# Piano and Orchestra



## Damian (Feb 3, 2013)

Hi, I'm new in the forum. I am a former amateur pianist and now I'm only a listener. I love piano and I'm constantly discovering new pieces to add to my collection as a hobby.

The question is that I'm looking for piano and orchestra arrangements (NOT piano concertos) such as Chopin's Grande Polonaise or Camille Saint-Säenz Wedding Cake or the Africa Fantaisie.

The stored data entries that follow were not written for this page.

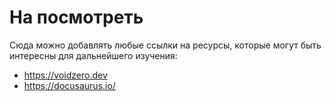 # На посмотреть

Сюда можно добавлять любые ссылки на ресурсы, которые могут быть интересны для дальнейшего изучения:

- https://voidzero.dev
- https://docusaurus.io/
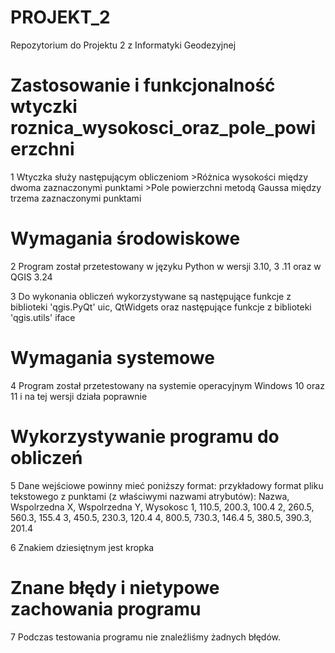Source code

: # PROJEKT_2
Repozytorium do Projektu 2 z Informatyki Geodezyjnej

# Zastosowanie i funkcjonalność wtyczki roznica_wysokosci_oraz_pole_powierzchni
1	Wtyczka służy następującym obliczeniom
	>Różnica wysokości między dwoma zaznaczonymi punktami
	>Pole powierzchni metodą Gaussa między trzema zaznaczonymi punktami
	
# Wymagania środowiskowe
2 Program został przetestowany w języku Python w wersji 3.10, 3 .11 oraz w QGIS 3.24
	
3 Do wykonania obliczeń wykorzystywane są następujące funkcje z biblioteki 'qgis.PyQt'
	uic, QtWidgets
	oraz następujące funkcje z biblioteki 'qgis.utils'
	iface

# Wymagania systemowe
4 Program został przetestowany na systemie operacyjnym Windows 10 oraz 11 i na tej wersji działa poprawnie

# Wykorzystywanie programu do obliczeń
5 Dane wejściowe powinny mieć poniższy format:
	przykładowy format pliku tekstowego z punktami (z właściwymi nazwami atrybutów): 
	Nazwa, Wspolrzedna X, Wspolrzedna Y, Wysokosc
	1, 110.5, 200.3, 100.4
	2, 260.5, 560.3, 155.4
	3, 450.5, 230.3, 120.4
	4, 800.5, 730.3, 146.4
	5, 380.5, 390.3, 201.4

6 Znakiem dziesiętnym jest kropka

# Znane błędy i nietypowe zachowania programu
7 Podczas testowania programu nie znaleźliśmy żadnych błędów.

Do you know any other great pieces?


----------



## joen_cph (Jan 17, 2010)

A few more nice ones; I guess you know some of them:

*Weber*: Konzertstuck 



*Liszt*: Totentanz 



 ; Malediction 



*Arensky*: Ryabinin-Fantasia 



*Anton Rubinstein*: Konzertstuck 



*Franck*: Les Djinns 



*Debussy*: Fantaisie 



*Faure*: Ballade; Fantaisie 



, 



*Falla*: Nights in the Gardens of Spain 



*Poulenc*: Aubade 



*Stravinsky*: Capriccio ; Movements
*Frank Martin*: Ballade 



*Bax*: Symphonic Variations; Winter Legends 



*Foulds*: Dynamic Triptych 



*Frank Bridge*: Phantasm 



*Britten*: Diversions


----------



## joen_cph (Jan 17, 2010)

Some off-the-beaten-track stuff:

*Cilensek*: Konzertstuck 



*Chaun*: Ghiribizzo 



*Shostakovich*: Scherzo f. Piano & Orchestra op.3 



*Bloch*: Scherzo 



*Chaminade*: Konzertstuck 



*Busoni*: Indian Phantasy


----------



## moody (Nov 5, 2011)

CHOPIN Variations On "La Ci Darem" from "Don Giovanni".
" Grand Fantasy On Polsh Airs.
" Concert Rondo, "Krakowiak".
LISZT "Malediction" For Piano and Orch
" Hungarian Fantasy For Piano and Orch.
BEETHOVEN Choral Fantasy For Piano ,Chorus and Orch.
MOZART Rondos k382 and k386.
GOTTSCHALK Tarantelle For Piano and Orch.
" " The Union" Paraphrase On National Airs.
LIAPUNOV Rhapsody On Themes From the Ukraine for Piano and orch.
R.STRAUSS Burleske for Piano and Orch.
SZYMANOWSKI Symphonie Concertante for Piano With Orch.
LISZT Concerted Arrangement Of Weber's Polonaise Brillante in E Major "L'Hilarite".


----------



## DrKilroy (Sep 29, 2012)

I love the Saint-Saens examples you mentioned!  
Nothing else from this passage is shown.